Voici la deuxième nouvelle écrite par mon homme, il attend vos impressions!

bonne lecture

Gestation

Ça y est. Me voilà. Confortablement installé dans cette matrice. Je vais pouvoir me développer. Je ne suis pour l'instant qu'une petite chose. Insignifiante. À peine visible. Invisible même. Un embryon. Un bout de rien. Mais je sais que je vais devenir quelque chose de grand! Je serais bientôt là. Je casserais peut-être les oreilles de certains au début, mais mon père, lui, sera fier de moi.

Premières heures...je me développe. Je voit bien que j'ai grandit. Je ne suis plus aussi simple qu'à mon premier jour. Des variations s'opèrent en moi. Je suis complexe. Bien plus complexe que je ne l'aurais imaginé. Trop complexe peut-être? Non. Il y a cette présence, au delà de ma matrice qui me fait sentir le contraire. C'est mon père, je le sais, je le sens. Il caresse le peau juste au dessus de moi. C'est chaud. C'est agréable. Je me développe alors un peu plus. Il est là. Je dois être à la hauteur de ce qu'il attend de moi. Alors je m'enrichit encore plus. Je suis toujours très court, mais quand même bien plus grand, plus fort qu'avant...et plus doux à certains endroits. J'en dérangerais peut-être certains, mais mon père, lui, sera fier de moi.

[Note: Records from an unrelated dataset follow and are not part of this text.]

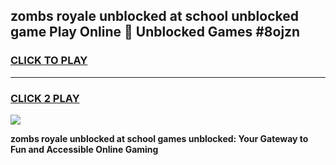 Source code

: 
## zombs royale unblocked at school unblocked game Play Online 👋 Unblocked Games #8ojzn
<h3>
<a href="https://premium.freeplayer.one?title=zombs_royale_unblocked_at_school&ref=21F">CLICK TO PLAY</a></h3>
<hr>

<h3>
<a href="https://premium.freeplayer.one?title=zombs_royale_unblocked_at_school&ref=21F">CLICK 2 PLAY</a>
  
</h3>

<a href="https://premium.freeplayer.one?title=zombs_royale_unblocked_at_school&ref=21F/"><img src="https://clearcache.store/games.png"></a>


**zombs royale unblocked at school games unblocked: Your Gateway to Fun and Accessible Online Gaming**
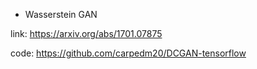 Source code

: 
* Wasserstein GAN

link: https://arxiv.org/abs/1701.07875

code: https://github.com/carpedm20/DCGAN-tensorflow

Premier mois. Déjà? Que le temps passe vite. Absorbé par la croissance de ces bourgeons, ça et là, de mon être, je ne l'ai pas vu passer. Je sens bien que mon corps principal ne ressemble pas à grand chose pour le moment. Mais mon père veille. Je sens sa présence. Il m'aide, je ne sais pas comment, mais il m'aide à être de plus en plus magnifique. De plus en plus fort. De plus en plus harmonieux. Il caresse régulièrement la peau juste au dessus de moi. C'est toujours aussi chaud. Toujours aussi agréable. Je dois me développer encore. Grandir encore. Pour lui. Pour moi. Mais pour lui surtout. Certains sûrement me mépriseront là-bas, mais mon père, lui, sera fier de moi.

Deuxième mois. J'ai eu un peu peur ces derniers temps. Mon père ne caresse plus la peau au dessus de moi. Plus autant en tout cas. J'ai froid du coup. Il faut qu'il revienne. Je suis toujours là. Il verrait comme mes excroissances ont changées. Je fais des mouvements avec. De petits mouvements, certes, mais c'est déjà ça. Je crois que je respire. Du moins j'en fait le simulacre. Ça développe mon corps. ça..l'aère je crois..le rend plus souple ...plus tendre. Je vais grandir encore. Augmenter le nombre de variation de mon être. Là-bas, certains sûrement, se ficheront de moi,mais mon père, lui, sera fier de moi.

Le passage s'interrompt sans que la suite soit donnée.